5592 Oshima

Discovery
- Discovered by: K. Suzuki T. Urata
- Discovery site: Toyota Obs.
- Discovery date: 14 November 1990

Designations
- Named after: Yoshiaki Oshima (Japanese astronomer)
- Alternative designations: 1990 VB_{4} · 1955 RA
- Minor planet category: main-belt · (outer) Veritas

Orbital characteristics
- Epoch 23 March 2018 (JD 2458200.5)
- Uncertainty parameter 0
- Observation arc: 62.13 yr (22,693 d)
- Aphelion: 3.3830 AU
- Perihelion: 2.9610 AU
- Semi-major axis: 3.1720 AU
- Eccentricity: 0.0665
- Orbital period (sidereal): 5.65 yr (2,063 d)
- Mean anomaly: 26.407°
- Mean motion: 0° 10^{m} 28.2^{s} / day
- Inclination: 8.4938°
- Longitude of ascending node: 231.63°
- Argument of perihelion: 99.822°

Physical characteristics
- Mean diameter: 22.657±0.211 km 22.96±0.87 km 24.6±0.2 km 25.32 km (derived) 25.43±2.5 km 30.47±11.41 km 38.39±4.47 km
- Synodic rotation period: 12.54±0.02 h
- Geometric albedo: 0.0301±0.0059 0.04±0.09 0.0479 (derived) 0.06±0.01 0.0666±0.0040 0.0686±0.016 0.076±0.003 0.086±0.007
- Spectral type: C (Pan-STARRS) C (SDSS-MOC) Caa (S3OS2-TH) Ch (S3OS2-BB)
- Absolute magnitude (H): 11.50 11.68±0.37 11.7 11.80 11.9

= 5592 Oshima =

Minor planet

5592 Oshima, provisional designation ', is a Veritasian asteroid from the outer regions of the asteroid belt, approximately 25 km in diameter. It was discovered on 14 November 1990, by astronomers Kenzo Suzuki and Takeshi Urata at the Toyota Observatory, and later named after Japanese astronomer Yoshiaki Oshima. The carbonaceous C-type asteroid has a rotation period of 12.5 hours.

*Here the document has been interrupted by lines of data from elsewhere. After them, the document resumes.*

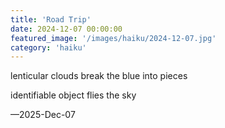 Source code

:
 ```yaml
---
title: 'Road Trip'
date: 2024-12-07 00:00:00
featured_image: '/images/haiku/2024-12-07.jpg'
category: 'haiku'
---
```

lenticular clouds break the blue into pieces 

identifiable object flies the sky

—2025-Dec-07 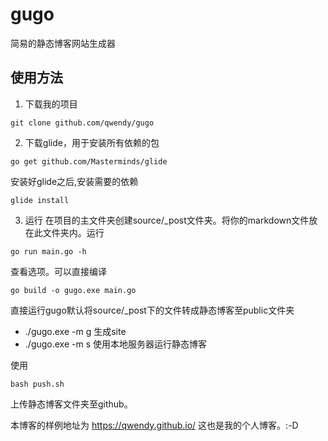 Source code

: # gugo
简易的静态博客网站生成器

## 使用方法
1. 下载我的项目
```
git clone github.com/qwendy/gugo
```

2. 下载glide，用于安装所有依赖的包

```
go get github.com/Masterminds/glide
```
安装好glide之后,安装需要的依赖
```
glide install
```

3. 运行
在项目的主文件夹创建source/_post文件夹。将你的markdown文件放在此文件夹内。运行
```
go run main.go -h
```
查看选项。可以直接编译
```
go build -o gugo.exe main.go
```
直接运行gugo默认将source/_post下的文件转成静态博客至public文件夹
- ./gugo.exe -m g 生成site
- ./gugo.exe -m s 使用本地服务器运行静态博客

使用
```
bash push.sh
```
上传静态博客文件夹至github。

本博客的样例地址为 https://qwendy.github.io/
这也是我的个人博客。:-D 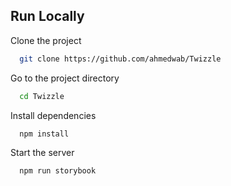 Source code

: 
## Run Locally

Clone the project

```bash
  git clone https://github.com/ahmedwab/Twizzle
```

Go to the project directory

```bash
  cd Twizzle
```

Install dependencies

```bash
  npm install
```

Start the server

```bash
  npm run storybook
```

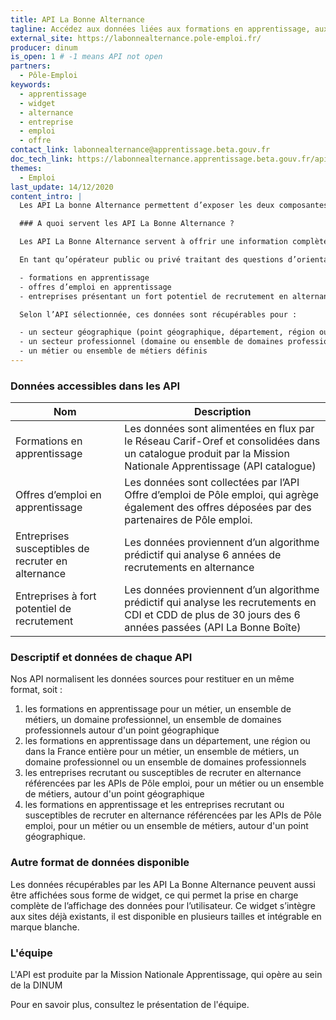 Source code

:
 ```yaml
---
title: API La Bonne Alternance
tagline: Accédez aux données liées aux formations en apprentissage, aux offres d’emploi en apprentissage et aux entreprises susceptibles de recruter en apprentissage.
external_site: https://labonnealternance.pole-emploi.fr/
producer: dinum
is_open: 1 # -1 means API not open
partners:
  - Pôle-Emploi
keywords:
  - apprentissage
  - widget
  - alternance
  - entreprise
  - emploi
  - offre
contact_link: labonnealternance@apprentissage.beta.gouv.fr
doc_tech_link: https://labonnealternance.apprentissage.beta.gouv.fr/api-docs/
themes:
  - Emploi
last_update: 14/12/2020
content_intro: |
  Les API La bonne Alternance permettent d’exposer les deux composantes de l'apprentissage : la **formation** et l'**emploi**. Ce service permet d’exposer également les entreprises susceptibles de recruter sur l'ensemble du périmètre Alternance. Le site <External href="https://labonnealternance.pole-emploi.fr/">La Bonne Alternance</External> donne un aperçu visuel de ces données.

  ### A quoi servent les API La Bonne Alternance ?

  Les API La Bonne Alternance servent à offrir une information complète et centralisée aux publics en recherche d’une formation en apprentissage et/ou d’un contrat en alternance.

  En tant qu’opérateur public ou privé traitant des questions d’orientation, de formation ou d’emploi en général, et d’alternance (apprentissage, professionnalisation) en particulier, il est possible de récupérer indépendamment ou simultanément les données :

  - formations en apprentissage
  - offres d’emploi en apprentissage
  - entreprises présentant un fort potentiel de recrutement en alternance

  Selon l’API sélectionnée, ces données sont récupérables pour :

  - un secteur géographique (point géographique, département, région ou France entière)
  - un secteur professionnel (domaine ou ensemble de domaines professionnels ou tous domaines professionnels)
  - un métier ou ensemble de métiers définis
---
```


### Données accessibles dans les API

| Nom                                                | Description                                                                                                                                                                                                                     |
| -------------------------------------------------- | ------------------------------------------------------------------------------------------------------------------------------------------------------------------------------------------------------------------------------- |
| Formations en apprentissage                        | Les données sont alimentées en flux par le Réseau Carif-Oref et consolidées dans un catalogue produit par la Mission Nationale Apprentissage (<External href="https://mna-admin-prod.netlify.app/">API catalogue</External>)    |
| Offres d’emploi en apprentissage                   | Les données sont collectées par l’API Offre d’emploi de Pôle emploi, qui agrège également des offres déposées par des partenaires de Pôle emploi.                                                                               |
| Entreprises susceptibles de recruter en alternance | Les données proviennent d’un algorithme prédictif qui analyse 6 années de recrutements en alternance                                                                                                                            |
| Entreprises à fort potentiel de recrutement        | Les données proviennent d’un algorithme prédictif qui analyse les recrutements en CDI et CDD de plus de 30 jours des 6 années passées (<External href="https://api.gouv.fr/les-api/LaBonneBoite">API La Bonne Boîte</External>) |

### Descriptif et données de chaque API

Nos API normalisent les données sources pour restituer en un même format, soit :

1. les formations en apprentissage pour un métier, un ensemble de métiers, un domaine professionnel, un ensemble de domaines professionnels autour d'un point géographique
2. les formations en apprentissage dans un département, une région ou dans la France entière pour un métier, un ensemble de métiers, un domaine professionnel ou un ensemble de domaines professionnels
3. les entreprises recrutant ou susceptibles de recruter en alternance référencées par les APIs de Pôle emploi, pour un métier ou un ensemble de métiers, autour d'un point géographique
4. les formations en apprentissage et les entreprises recrutant ou susceptibles de recruter en alternance référencées par les APIs de Pôle emploi, pour un métier ou un ensemble de métiers, autour d'un point géographique.

### Autre format de données disponible

Les données récupérables par les API La Bonne Alternance peuvent aussi être affichées sous forme de widget, ce qui permet la prise en charge complète de l’affichage des données pour l’utilisateur. Ce widget s’intègre aux sites déjà existants, il est disponible en plusieurs tailles et <External href="/guides/widget-la-bonne-alternance">intégrable en marque blanche</External>.

### L'équipe

L'API est produite par la <External href="https://beta.gouv.fr/startups/apprentissage.html">Mission Nationale Apprentissage</External>, qui opère au sein de la DINUM

Pour en savoir plus, consultez le <External href="https://mission-apprentissage.gitbook.io/general/">présentation de l'équipe</External>.
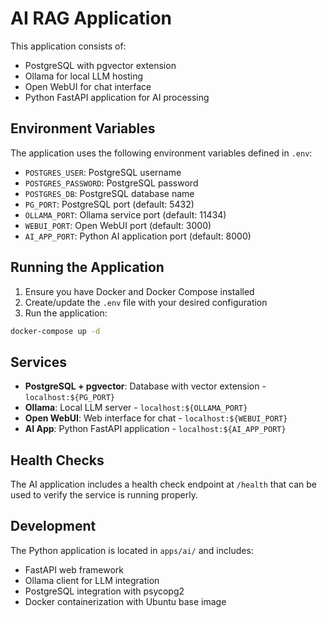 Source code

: # AI RAG Application

This application consists of:

- PostgreSQL with pgvector extension
- Ollama for local LLM hosting
- Open WebUI for chat interface
- Python FastAPI application for AI processing

## Environment Variables

The application uses the following environment variables defined in `.env`:

- `POSTGRES_USER`: PostgreSQL username
- `POSTGRES_PASSWORD`: PostgreSQL password
- `POSTGRES_DB`: PostgreSQL database name
- `PG_PORT`: PostgreSQL port (default: 5432)
- `OLLAMA_PORT`: Ollama service port (default: 11434)
- `WEBUI_PORT`: Open WebUI port (default: 3000)
- `AI_APP_PORT`: Python AI application port (default: 8000)

## Running the Application

1. Ensure you have Docker and Docker Compose installed
2. Create/update the `.env` file with your desired configuration
3. Run the application:

```bash
docker-compose up -d
```

## Services

- **PostgreSQL + pgvector**: Database with vector extension - `localhost:${PG_PORT}`
- **Ollama**: Local LLM server - `localhost:${OLLAMA_PORT}`
- **Open WebUI**: Web interface for chat - `localhost:${WEBUI_PORT}`
- **AI App**: Python FastAPI application - `localhost:${AI_APP_PORT}`

## Health Checks

The AI application includes a health check endpoint at `/health` that can be used to verify the service is running properly.

## Development

The Python application is located in `apps/ai/` and includes:

- FastAPI web framework
- Ollama client for LLM integration
- PostgreSQL integration with psycopg2
- Docker containerization with Ubuntu base image
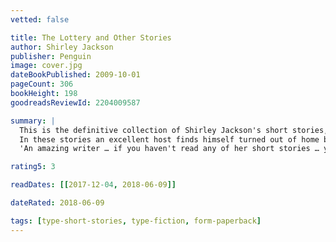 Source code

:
 ```yaml
---
vetted: false

title: The Lottery and Other Stories
author: Shirley Jackson
publisher: Penguin
image: cover.jpg
dateBookPublished: 2009-10-01
pageCount: 306
bookHeight: 198
goodreadsReviewId: 2204009587

summary: |
  This is the definitive collection of Shirley Jackson's short stories, including 'The Lottery' - one of the most terrifying and iconic stories of the twentieth century, and an influence on writers such as Neil Gaiman and Stephen King.
  In these stories an excellent host finds himself turned out of home by his own guests; a woman spends her wedding day frantically searching for her husband-to-be; and in Shirley Jackson's best-known story, a small farming village comes together for a terrible annual ritual. The creeping unease of lives squandered and the bloody glee of lives lost is chillingly captured in these tales of wasted potential and casual cruelty by a master of the short story.
  'An amazing writer … if you haven't read any of her short stories … you have missed out on something marvellous' Neil Gaiman

rating5: 3

readDates: [[2017-12-04, 2018-06-09]]

dateRated: 2018-06-09

tags: [type-short-stories, type-fiction, form-paperback]
---
```

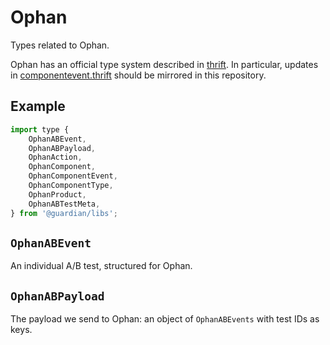 # Ophan

Types related to Ophan.

Ophan has an official type system described in [thrift](https://github.com/guardian/ophan/tree/abb022b43a1fa3922a6cf24478c4a8982cd13b79/event-model/src/main/thrift). In particular, updates in [componentevent.thrift](https://github.com/guardian/ophan/blob/abb022b43a1fa3922a6cf24478c4a8982cd13b79/event-model/src/main/thrift/componentevent.thrift) should be mirrored in this repository.

## Example

```js
import type {
	OphanABEvent,
	OphanABPayload,
	OphanAction,
	OphanComponent,
	OphanComponentEvent,
	OphanComponentType,
	OphanProduct,
	OphanABTestMeta,
} from '@guardian/libs';
```

## `OphanABEvent`

An individual A/B test, structured for Ophan.

## `OphanABPayload`

The payload we send to Ophan: an object of `OphanABEvents` with test IDs as keys.
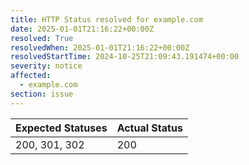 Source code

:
 ```yaml
---
title: HTTP Status resolved for example.com
date: 2025-01-01T21:16:22+00:00Z
resolved: True
resolvedWhen: 2025-01-01T21:16:22+00:00Z
resolvedStartTime: 2024-10-25T21:09:43.191474+00:00
severity: notice
affected:
  - example.com
section: issue
---
```


| Expected Statuses | Actual Status  |
|-------------------|----------------|
| 200, 301, 302 | 200 |
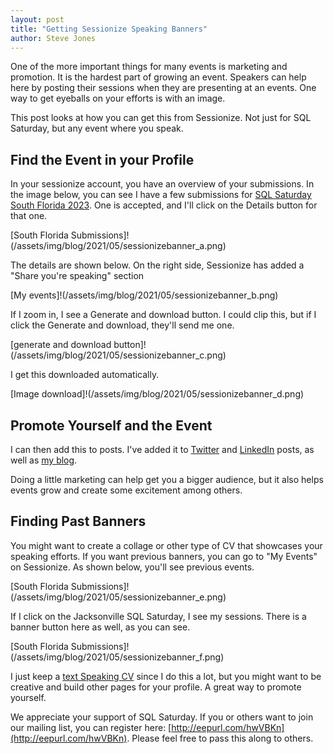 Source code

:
 ```yaml
---
layout: post
title: "Getting Sessionize Speaking Banners"
author: Steve Jones
---
```


One of the more important things for many events is marketing and promotion. It is the hardest part of growing an event. Speakers can help here by posting their sessions when they are presenting at an events. One way to get eyeballs on your efforts is with an image.

This post looks at how you can get this from Sessionize. Not just for SQL Saturday, but any event where you speak.

## Find the Event in your Profile

In your sessionize account, you have an overview of your submissions. In the image below, you can see I have a few submissions for [SQL Saturday South Florida 2023](https://sqlsaturday.com/2023-06-03-sqlsaturday1053/). One is accepted, and I'll click on the Details button for that one.

[South Florida Submissions]!(/assets/img/blog/2021/05/sessionizebanner_a.png)

The details are shown below. On the right side, Sessionize has added a "Share you're speaking" section 

[My events]!(/assets/img/blog/2021/05/sessionizebanner_b.png)

If I zoom in, I see a Generate and download button. I could clip this, but if I click the Generate and download, they'll send me one.

[generate and download button]!(/assets/img/blog/2021/05/sessionizebanner_c.png)

I get this downloaded automatically.

[Image download]!(/assets/img/blog/2021/05/sessionizebanner_d.png)

## Promote Yourself and the Event

I can then add this to posts. I've added it to [Twitter](https://twitter.com/way0utwest/status/1662192148417224706) and [LinkedIn]() posts, as well as [my blog](https://voiceofthedba.com/2023/05/19/speaking-at-sql-saturday-south-florida-2023/).

Doing a little marketing can help get you a bigger audience, but it also helps events grow and create some excitement among others. 

## Finding Past Banners

You might want to create a collage or other type of CV that showcases your speaking efforts. If you want previous banners, you can go to "My Events" on Sessionize. As shown below, you'll see previous events.

[South Florida Submissions]!(/assets/img/blog/2021/05/sessionizebanner_e.png)

If I click on the Jacksonville SQL Saturday, I see my sessions. There is a banner button here as well, as you can see.

[South Florida Submissions]!(/assets/img/blog/2021/05/sessionizebanner_f.png)

I just keep a [text Speaking CV](https://voiceofthedba.com/speaking-cv/) since I do this a lot, but you might want to be creative and build other pages for your profile. A great way to promote yourself.

We appreciate your support of SQL Saturday. If you or others want to join our mailing list, you can register here: [http://eepurl.com/hwVBKn](http://eepurl.com/hwVBKn). Please feel free to pass this along to others. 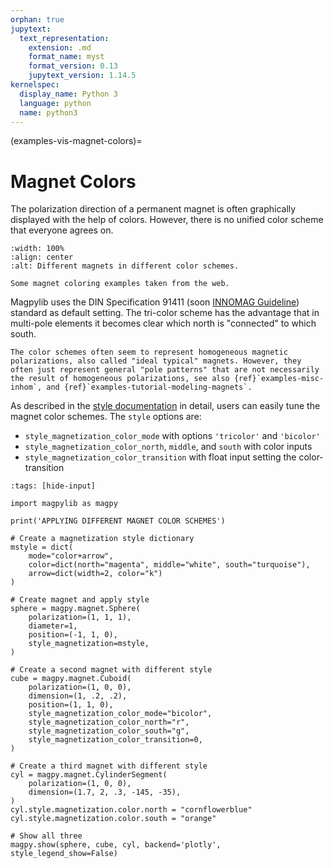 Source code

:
 ```yaml
---
orphan: true
jupytext:
  text_representation:
    extension: .md
    format_name: myst
    format_version: 0.13
    jupytext_version: 1.14.5
kernelspec:
  display_name: Python 3
  language: python
  name: python3
---
```


(examples-vis-magnet-colors)=
# Magnet Colors

The polarization direction of a permanent magnet is often graphically displayed with the help of colors. However, there is no unified color scheme that everyone agrees on.

```{figure} ../../../_static/images/examples_vis_magnet_colors.png
:width: 100%
:align: center
:alt: Different magnets in different color schemes.

Some magnet coloring examples taken from the web.
```

Magpylib uses the DIN Specification 91411 (soon [INNOMAG Guideline](examples-app-scales-IGL)) standard as default setting. The tri-color scheme has the advantage that in multi-pole elements it becomes clear which north is "connected" to which south.

```{hint}
The color schemes often seem to represent homogeneous magnetic polarizations, also called "ideal typical" magnets. However, they often just represent general "pole patterns" that are not necessarily the result of homogeneous polarizations, see also {ref}`examples-misc-inhom`, and {ref}`examples-tutorial-modeling-magnets`.
```

As described in the [style documentation](guide-graphic-styles) in detail, users can easily tune the magnet color schemes. The `style` options are:
- `style_magnetization_color_mode` with options `'tricolor'` and `'bicolor'`
- `style_magnetization_color_north`, `middle`, and `south` with color inputs
- `style_magnetization_color_transition` with float input setting the color-transition

```{code-cell} ipython
:tags: [hide-input]

import magpylib as magpy

print('APPLYING DIFFERENT MAGNET COLOR SCHEMES')

# Create a magnetization style dictionary
mstyle = dict(
    mode="color+arrow",
    color=dict(north="magenta", middle="white", south="turquoise"),
    arrow=dict(width=2, color="k")
)

# Create magnet and apply style
sphere = magpy.magnet.Sphere(
    polarization=(1, 1, 1),
    diameter=1,
    position=(-1, 1, 0),
    style_magnetization=mstyle,
)

# Create a second magnet with different style
cube = magpy.magnet.Cuboid(
    polarization=(1, 0, 0),
    dimension=(1, .2, .2),
    position=(1, 1, 0),
    style_magnetization_color_mode="bicolor",
    style_magnetization_color_north="r",
    style_magnetization_color_south="g",
    style_magnetization_color_transition=0,
)

# Create a third magnet with different style
cyl = magpy.magnet.CylinderSegment(
    polarization=(1, 0, 0),
    dimension=(1.7, 2, .3, -145, -35),
)
cyl.style.magnetization.color.north = "cornflowerblue"
cyl.style.magnetization.color.south = "orange"

# Show all three
magpy.show(sphere, cube, cyl, backend='plotly', style_legend_show=False)
```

== Orbit and classification ==

Oshima is a core member of the Veritas family (609), a young family of carbonaceous asteroids, that formed approximately 8.5±0.5 million years ago. The family is named after 490 Veritas and consists of nearly 1,300 members. Other members of this family include 1086 Nata and 2934 Aristophanes.

This asteroid orbits the Sun in the outer main belt at a distance of 3.0–3.4 AU once every 5 years and 8 months (2,063 days; semi-major axis of 3.17 AU). Its orbit has an eccentricity of 0.07 and an inclination of 8° with respect to the ecliptic. The body's observation arc begins with its first observation as ' at Goethe Link Observatory in September 1955, more than 35 years prior to its official discovery observation at Toyota.

== Physical characteristics ==

Oshima has been characterized as a carbonaceous C-type asteroid by Pan-STARRS and in the SDSS-based taxonomy. The Small Solar System Objects Spectroscopic Survey (S3OS2) it is classified as a Caa and hydrated Ch-type in the survey's Tholen- and SMASS-like taxonomy, respectively.

=== Rotation period ===

In September 2006, a rotational lightcurve of Oshima was obtained from photometric observations by French amateur astronomer Laurent Bernasconi. Lightcurve analysis gave a rotation period of 12.54±0.02 hours with a brightness amplitude of 0.28 magnitude (U=2).

=== Diameter and albedo ===

According to the surveys carried out by the Infrared Astronomical Satellite IRAS, the Japanese Akari satellite and the NEOWISE mission of NASA's Wide-field Infrared Survey Explorer, Oshima measures between 22.657 and 30.47 kilometers in diameter and its surface has an albedo between 0.04 and 0.086.

The Collaborative Asteroid Lightcurve Link derives an albedo of 0.0479 and a diameter of 25.32 kilometers based on an absolute magnitude of 11.9.

== Naming ==

This minor planet was named by the second discoverer after Japanese astronomer Yoshiaki Oshima, a prolific discoverer of minor planets himself at the Gekko Observatory during the late 1990s. The official naming citation was published by the Minor Planet Center on 1 September 1993 (M.P.C. 22511).